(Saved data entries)
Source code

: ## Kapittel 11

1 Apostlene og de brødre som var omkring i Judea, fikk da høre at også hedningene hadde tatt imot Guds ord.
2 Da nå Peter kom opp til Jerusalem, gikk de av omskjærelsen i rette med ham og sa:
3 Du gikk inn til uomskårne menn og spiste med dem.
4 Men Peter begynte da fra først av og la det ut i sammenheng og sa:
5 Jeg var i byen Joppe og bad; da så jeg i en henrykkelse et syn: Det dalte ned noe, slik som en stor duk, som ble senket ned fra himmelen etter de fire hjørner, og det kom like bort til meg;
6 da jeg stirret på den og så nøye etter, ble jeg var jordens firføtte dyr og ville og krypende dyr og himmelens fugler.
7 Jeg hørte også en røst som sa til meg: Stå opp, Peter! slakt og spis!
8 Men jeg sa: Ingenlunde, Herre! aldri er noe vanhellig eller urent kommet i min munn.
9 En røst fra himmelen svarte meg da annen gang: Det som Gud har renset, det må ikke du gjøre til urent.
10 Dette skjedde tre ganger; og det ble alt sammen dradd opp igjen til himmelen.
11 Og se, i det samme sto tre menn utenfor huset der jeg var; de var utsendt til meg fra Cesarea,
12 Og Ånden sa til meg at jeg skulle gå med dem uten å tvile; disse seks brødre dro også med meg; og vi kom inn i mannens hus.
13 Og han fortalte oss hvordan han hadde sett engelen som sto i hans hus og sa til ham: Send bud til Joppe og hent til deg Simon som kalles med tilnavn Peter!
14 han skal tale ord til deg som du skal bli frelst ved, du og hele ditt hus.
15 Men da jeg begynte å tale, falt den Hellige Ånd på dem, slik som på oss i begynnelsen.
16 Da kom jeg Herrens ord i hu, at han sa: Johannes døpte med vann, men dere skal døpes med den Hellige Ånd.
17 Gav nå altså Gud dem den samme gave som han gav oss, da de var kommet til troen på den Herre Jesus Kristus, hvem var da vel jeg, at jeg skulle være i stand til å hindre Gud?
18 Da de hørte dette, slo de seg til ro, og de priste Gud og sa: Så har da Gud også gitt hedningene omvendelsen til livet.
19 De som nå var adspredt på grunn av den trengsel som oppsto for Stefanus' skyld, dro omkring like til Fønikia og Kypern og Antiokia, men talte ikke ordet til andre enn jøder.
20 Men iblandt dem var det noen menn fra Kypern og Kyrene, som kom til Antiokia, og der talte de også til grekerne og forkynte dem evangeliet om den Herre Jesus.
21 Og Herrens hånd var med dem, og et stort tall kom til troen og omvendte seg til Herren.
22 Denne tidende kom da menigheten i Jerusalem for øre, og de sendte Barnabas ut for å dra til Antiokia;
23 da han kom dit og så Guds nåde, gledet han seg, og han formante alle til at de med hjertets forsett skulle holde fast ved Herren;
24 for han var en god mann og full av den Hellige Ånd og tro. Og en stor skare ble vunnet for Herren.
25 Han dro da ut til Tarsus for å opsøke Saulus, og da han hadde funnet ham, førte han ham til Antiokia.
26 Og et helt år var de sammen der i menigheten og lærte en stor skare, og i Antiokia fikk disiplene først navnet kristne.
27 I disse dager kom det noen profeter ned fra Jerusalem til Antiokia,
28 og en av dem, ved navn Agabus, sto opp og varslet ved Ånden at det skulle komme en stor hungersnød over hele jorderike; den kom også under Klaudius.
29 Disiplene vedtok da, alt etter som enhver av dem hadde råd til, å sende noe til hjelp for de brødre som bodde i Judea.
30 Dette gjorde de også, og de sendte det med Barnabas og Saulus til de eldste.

Instructions to follow: With "Ånden" as the search string, filter the records and return each line that has it.

Reply:
12 Og Ånden sa til meg at jeg skulle gå med dem uten å tvile; disse seks brødre dro også med meg; og vi kom inn i mannens hus.
28 og en av dem, ved navn Agabus, sto opp og varslet ved Ånden at det skulle komme en stor hungersnød over hele jorderike; den kom også under Klaudius.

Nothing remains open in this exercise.